MISSÃO DO ARTISTA - É a de se inquietar diante da sua realidade e sua história. O artista só tem razão de ser, a partir do momento em que ele se inquieta e provoca novas inquietações através da sua arte. Não concebo a arte dissociada de seu tempo, da sua realidade e de sua história. Quero que nos meus espetáculos as pessoas saiam diferentes do que entraram e melhores.

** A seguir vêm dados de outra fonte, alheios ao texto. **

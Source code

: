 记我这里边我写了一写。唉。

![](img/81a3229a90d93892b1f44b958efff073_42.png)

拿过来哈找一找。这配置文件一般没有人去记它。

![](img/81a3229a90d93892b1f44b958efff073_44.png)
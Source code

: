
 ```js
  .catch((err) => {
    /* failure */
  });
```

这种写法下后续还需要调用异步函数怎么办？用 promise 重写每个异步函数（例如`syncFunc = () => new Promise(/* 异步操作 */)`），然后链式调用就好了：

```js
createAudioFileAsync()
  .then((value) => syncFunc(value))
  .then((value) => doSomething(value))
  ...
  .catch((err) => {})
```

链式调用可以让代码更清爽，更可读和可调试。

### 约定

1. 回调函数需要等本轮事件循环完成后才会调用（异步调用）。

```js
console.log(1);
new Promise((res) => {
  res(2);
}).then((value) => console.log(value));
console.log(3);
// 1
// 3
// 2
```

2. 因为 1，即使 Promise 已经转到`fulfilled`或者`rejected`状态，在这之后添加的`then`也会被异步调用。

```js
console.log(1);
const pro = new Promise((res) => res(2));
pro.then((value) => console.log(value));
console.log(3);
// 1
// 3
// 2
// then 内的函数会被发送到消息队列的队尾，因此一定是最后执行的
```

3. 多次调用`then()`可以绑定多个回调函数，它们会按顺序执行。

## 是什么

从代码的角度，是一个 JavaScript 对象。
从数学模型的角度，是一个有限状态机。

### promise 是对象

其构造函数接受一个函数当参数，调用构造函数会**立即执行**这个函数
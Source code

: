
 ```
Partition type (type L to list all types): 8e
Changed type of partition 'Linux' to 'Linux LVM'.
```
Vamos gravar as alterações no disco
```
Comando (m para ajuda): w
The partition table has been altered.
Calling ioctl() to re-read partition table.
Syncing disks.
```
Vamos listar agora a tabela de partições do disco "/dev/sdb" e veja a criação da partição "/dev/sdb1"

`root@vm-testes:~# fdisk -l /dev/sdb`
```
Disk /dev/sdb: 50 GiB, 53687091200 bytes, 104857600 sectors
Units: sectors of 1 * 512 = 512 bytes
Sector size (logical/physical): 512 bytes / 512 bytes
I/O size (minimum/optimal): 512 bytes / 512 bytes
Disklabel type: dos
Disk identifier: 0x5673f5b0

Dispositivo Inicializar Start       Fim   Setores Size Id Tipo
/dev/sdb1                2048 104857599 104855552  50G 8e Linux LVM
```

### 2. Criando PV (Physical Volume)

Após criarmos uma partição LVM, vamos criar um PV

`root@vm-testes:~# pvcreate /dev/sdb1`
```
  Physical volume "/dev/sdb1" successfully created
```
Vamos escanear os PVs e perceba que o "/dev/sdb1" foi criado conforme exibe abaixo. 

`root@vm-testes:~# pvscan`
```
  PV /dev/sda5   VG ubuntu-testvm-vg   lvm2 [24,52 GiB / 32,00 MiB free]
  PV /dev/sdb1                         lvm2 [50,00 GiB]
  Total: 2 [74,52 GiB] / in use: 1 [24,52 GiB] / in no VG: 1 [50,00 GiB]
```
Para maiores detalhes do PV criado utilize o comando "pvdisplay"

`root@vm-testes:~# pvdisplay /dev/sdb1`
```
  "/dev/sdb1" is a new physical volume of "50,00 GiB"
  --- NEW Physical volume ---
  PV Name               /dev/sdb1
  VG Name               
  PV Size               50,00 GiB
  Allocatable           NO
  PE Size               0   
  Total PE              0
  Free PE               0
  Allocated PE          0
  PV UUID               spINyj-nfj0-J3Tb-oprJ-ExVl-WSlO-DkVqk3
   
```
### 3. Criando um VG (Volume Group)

RECADO - Que as pessoas primem pela qualidade. Ninguém é obrigado a gostar do meu trabalho e concordar com a minha estética e ideologia. Mas as pessoas que assistem aos meus espetáculos têm que concordar que são de qualidade, mesmo que se discuta alguns de seus componentes. O teatro mineiro só vai se impor a partir da luta pela qualidade. Caso contrário, nós só vamos continuar dando murro no vento. Posso ter um banquinho em cena, mas aquele banco tem um significado e a atriz sabe exatamente o que tem que fazer. Então, o mais importante é a qualidade do investimento artístico.

PALCO BH - É um dos veículos mais importantes que surgiram em Belo Horizonte até hoje, por dois motivos: primeiro, porque é feito por pessoas vindas do teatro, que se preocuparam e conseguiram, apesar de todas as dificuldades, fazer um trabalho da qualidade que o Guia tem. O segundo é exatamente a qualidade. É muito importante pela sua diversidade. Naquele pedacinho de papel, a gente encontra tudo. Hoje, o Palco BH já é um pouco do patrimônio do teatro mineiro. Esteve ameaçado aí e foi preocupante, porque não podemos deixar o Palco BH morrer nunca. Ele é nosso patrimônio. Parabéns a Neise, ao Léo e ao Aluízio, que são pessoas que estão fazendo o possível e até o impossível para que o Palco BH resista."